### AIM OF THE TASK
Copy out again, unchanged, the listing below from the line that has "Players that were in" through the line that has "Next, the batting".

### DATA FOR THIS TASK

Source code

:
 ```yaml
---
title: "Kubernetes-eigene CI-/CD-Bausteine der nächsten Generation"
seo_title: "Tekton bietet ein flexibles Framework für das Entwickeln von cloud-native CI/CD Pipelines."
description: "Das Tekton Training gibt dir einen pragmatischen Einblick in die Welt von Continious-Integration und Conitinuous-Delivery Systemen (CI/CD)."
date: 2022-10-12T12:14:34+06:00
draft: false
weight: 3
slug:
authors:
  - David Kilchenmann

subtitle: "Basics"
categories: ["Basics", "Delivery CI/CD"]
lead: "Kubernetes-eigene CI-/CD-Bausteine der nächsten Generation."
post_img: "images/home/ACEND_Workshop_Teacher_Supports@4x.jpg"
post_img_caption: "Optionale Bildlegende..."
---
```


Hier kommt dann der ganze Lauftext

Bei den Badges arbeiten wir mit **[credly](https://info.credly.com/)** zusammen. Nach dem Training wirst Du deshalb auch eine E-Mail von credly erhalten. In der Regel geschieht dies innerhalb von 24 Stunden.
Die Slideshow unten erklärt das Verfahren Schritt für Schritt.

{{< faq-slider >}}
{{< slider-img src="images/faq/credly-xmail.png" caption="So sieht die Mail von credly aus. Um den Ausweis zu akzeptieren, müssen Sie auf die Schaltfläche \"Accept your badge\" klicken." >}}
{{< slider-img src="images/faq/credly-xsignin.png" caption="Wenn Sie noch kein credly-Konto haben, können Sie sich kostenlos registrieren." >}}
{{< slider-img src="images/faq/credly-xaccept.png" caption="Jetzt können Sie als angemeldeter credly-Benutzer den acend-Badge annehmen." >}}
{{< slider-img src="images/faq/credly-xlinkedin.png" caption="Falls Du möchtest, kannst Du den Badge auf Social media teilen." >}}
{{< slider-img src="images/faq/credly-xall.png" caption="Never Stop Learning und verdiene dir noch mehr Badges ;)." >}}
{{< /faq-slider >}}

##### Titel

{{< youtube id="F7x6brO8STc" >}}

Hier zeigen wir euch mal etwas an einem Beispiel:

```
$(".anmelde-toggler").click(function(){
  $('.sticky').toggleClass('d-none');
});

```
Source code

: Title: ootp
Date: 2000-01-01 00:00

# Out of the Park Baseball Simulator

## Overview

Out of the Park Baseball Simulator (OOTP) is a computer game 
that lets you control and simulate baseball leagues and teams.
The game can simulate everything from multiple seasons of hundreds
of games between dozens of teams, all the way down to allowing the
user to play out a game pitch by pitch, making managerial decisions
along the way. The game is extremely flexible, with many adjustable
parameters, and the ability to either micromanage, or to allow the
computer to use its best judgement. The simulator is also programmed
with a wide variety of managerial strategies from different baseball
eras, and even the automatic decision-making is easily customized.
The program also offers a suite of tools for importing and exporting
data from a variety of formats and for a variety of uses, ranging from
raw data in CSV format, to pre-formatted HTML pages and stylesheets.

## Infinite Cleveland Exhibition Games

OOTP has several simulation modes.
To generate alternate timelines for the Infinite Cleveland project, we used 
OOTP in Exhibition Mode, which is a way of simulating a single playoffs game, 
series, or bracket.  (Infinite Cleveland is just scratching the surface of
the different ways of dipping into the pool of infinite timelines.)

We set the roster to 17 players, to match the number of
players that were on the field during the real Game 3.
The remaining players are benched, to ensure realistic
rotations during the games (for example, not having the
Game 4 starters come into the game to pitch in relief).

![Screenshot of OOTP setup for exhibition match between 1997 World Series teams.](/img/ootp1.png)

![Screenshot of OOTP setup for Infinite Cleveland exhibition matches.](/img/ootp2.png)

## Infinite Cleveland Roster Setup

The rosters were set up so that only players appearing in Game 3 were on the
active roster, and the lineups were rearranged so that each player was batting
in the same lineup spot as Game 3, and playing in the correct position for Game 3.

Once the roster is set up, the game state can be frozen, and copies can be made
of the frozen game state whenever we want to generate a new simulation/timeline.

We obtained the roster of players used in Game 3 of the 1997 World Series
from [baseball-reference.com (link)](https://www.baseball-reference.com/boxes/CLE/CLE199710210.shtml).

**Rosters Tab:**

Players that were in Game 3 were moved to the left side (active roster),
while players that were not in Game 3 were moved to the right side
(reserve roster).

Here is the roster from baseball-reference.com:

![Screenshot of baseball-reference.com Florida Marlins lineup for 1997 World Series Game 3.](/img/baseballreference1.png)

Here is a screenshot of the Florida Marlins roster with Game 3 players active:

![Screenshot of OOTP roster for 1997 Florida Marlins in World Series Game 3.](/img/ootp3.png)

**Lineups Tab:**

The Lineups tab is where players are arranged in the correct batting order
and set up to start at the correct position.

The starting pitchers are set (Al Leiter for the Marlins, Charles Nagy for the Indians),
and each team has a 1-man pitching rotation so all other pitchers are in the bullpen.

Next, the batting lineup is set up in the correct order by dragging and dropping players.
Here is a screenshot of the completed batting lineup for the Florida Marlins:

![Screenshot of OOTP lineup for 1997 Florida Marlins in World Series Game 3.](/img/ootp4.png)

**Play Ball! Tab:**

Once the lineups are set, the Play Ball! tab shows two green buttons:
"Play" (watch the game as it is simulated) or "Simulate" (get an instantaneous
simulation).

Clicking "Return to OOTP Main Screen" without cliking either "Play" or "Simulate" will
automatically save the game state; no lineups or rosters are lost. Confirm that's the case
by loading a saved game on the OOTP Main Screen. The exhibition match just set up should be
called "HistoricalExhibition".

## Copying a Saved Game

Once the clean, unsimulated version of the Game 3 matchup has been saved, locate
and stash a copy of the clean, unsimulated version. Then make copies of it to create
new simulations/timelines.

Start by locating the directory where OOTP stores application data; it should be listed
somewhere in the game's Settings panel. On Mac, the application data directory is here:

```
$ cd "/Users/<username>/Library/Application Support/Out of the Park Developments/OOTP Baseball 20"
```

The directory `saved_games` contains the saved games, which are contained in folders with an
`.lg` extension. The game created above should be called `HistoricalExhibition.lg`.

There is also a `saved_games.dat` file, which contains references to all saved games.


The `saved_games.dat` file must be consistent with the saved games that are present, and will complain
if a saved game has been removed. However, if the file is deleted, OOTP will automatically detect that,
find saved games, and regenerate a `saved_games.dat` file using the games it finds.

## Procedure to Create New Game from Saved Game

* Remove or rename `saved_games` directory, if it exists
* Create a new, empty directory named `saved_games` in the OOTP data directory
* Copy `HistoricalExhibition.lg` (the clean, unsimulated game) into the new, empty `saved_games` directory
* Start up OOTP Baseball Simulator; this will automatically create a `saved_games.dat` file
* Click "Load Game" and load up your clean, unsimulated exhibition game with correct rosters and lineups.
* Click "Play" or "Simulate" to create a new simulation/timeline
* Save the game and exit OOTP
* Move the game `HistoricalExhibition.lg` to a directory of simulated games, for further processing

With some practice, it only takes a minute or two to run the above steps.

### REPLY TO THE EXERCISE
Players that were in Game 3 were moved to the left side (active roster),
while players that were not in Game 3 were moved to the right side
(reserve roster).

Here is the roster from baseball-reference.com:

![Screenshot of baseball-reference.com Florida Marlins lineup for 1997 World Series Game 3.](/img/baseballreference1.png)

Here is a screenshot of the Florida Marlins roster with Game 3 players active:

![Screenshot of OOTP roster for 1997 Florida Marlins in World Series Game 3.](/img/ootp3.png)

**Lineups Tab:**

The Lineups tab is where players are arranged in the correct batting order
and set up to start at the correct position.

The starting pitchers are set (Al Leiter for the Marlins, Charles Nagy for the Indians),
and each team has a 1-man pitching rotation so all other pitchers are in the bullpen.

Next, the batting lineup is set up in the correct order by dragging and dropping players.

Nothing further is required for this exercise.